深き森 自愛に満ちた 聖女様3
私の家へとカタリナさんを連れて参りました。
『猫を被る』とはよく言ったものですが、カタリナさんは、昼行灯の油を舐める、化け猫級のものを被ってました…。脱ぐの早すぎです。
「お前、アスク様とはどういう関係なの?その程度の顔で身体で身なりで、よくもあんなに親しげに出来るわね?恥ずかしくないの?あの方には、私こそが相応しいわ。

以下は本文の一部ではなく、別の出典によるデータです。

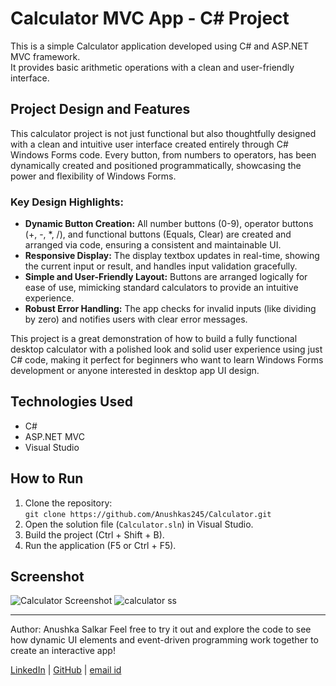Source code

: # Calculator MVC App - C# Project

This is a simple Calculator application developed using C# and ASP.NET MVC framework.  
It provides basic arithmetic operations with a clean and user-friendly interface.

## Project Design and Features
This calculator project is not just functional but also thoughtfully designed with a clean and intuitive user interface created entirely through C# Windows Forms code. Every button, from numbers to operators, has been dynamically created and positioned programmatically, showcasing the power and flexibility of Windows Forms.

### Key Design Highlights:
- **Dynamic Button Creation:** All number buttons (0-9), operator buttons (+, -, *, /), and functional buttons (Equals, Clear) are created and arranged via code, ensuring a consistent and maintainable UI.
- **Responsive Display:** The display textbox updates in real-time, showing the current input or result, and handles input validation gracefully.
- **Simple and User-Friendly Layout:** Buttons are arranged logically for ease of use, mimicking standard calculators to provide an intuitive experience.
- **Robust Error Handling:** The app checks for invalid inputs (like dividing by zero) and notifies users with clear error messages.

This project is a great demonstration of how to build a fully functional desktop calculator with a polished look and solid user experience using just C# code, making it perfect for beginners who want to learn Windows Forms development or anyone interested in desktop app UI design.

## Technologies Used

- C#  
- ASP.NET MVC  
- Visual Studio  

## How to Run

1. Clone the repository:  
   `git clone https://github.com/Anushkas245/Calculator.git`  
2. Open the solution file (`Calculator.sln`) in Visual Studio.  
3. Build the project (Ctrl + Shift + B).  
4. Run the application (F5 or Ctrl + F5).  

## Screenshot

![Calculator Screenshot](https://via.placeholder.com/400x300.png?text=Calculator+Screenshot)
![calculator ss](https://github.com/user-attachments/assets/52588ff7-2789-4257-852a-7a53c55701ea)

---

Author: Anushka Salkar 
Feel free to try it out and explore the code to see how dynamic UI elements and event-driven programming work together to create an interactive app!

[LinkedIn](https://www.linkedin.com/in/anushkas245) | [GitHub](https://github.com/Anushkas245) | [email id](anushkasalkar245@gmail.com)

今後、話すことも視界に入れることも禁止よ。分かった?分かったら、さっさと部屋へ案内なさい。愚図ね」
……ぽっかーん。
ええー。まさか家入って直ぐ、全力で槍ぶん投げてくるとは…ちょっとビックリしました。
というか、面倒臭くなってきました。
「お部屋はこちらですね。ここは基本、自分の事は自分でします。分からない事があったら聞いてください」
「何この粗末な部屋!明日模様替えをして。家具は全て入れ替えよ!湯を使いたいわ。準備なさい」
「では、教えますね」
「お前が準備するのよ。ずっと。馬鹿なのね?教育しないといけないかしら?」
え?もう、暴力?
扇を出して、畳みます。(それどこから?乳?)
それを上に振り上げて…パシッ!私の30cm上の空気を叩きます。
「は?何よこれ?!防御壁?何故お前が!」
はい、そうなんです。魔法頑張りました。
森燃やしたら大変ですから。
教えてくれるアスクさんのセクハラ…あ、思い出しちゃ駄目!今は、聞きたいことがあるんです。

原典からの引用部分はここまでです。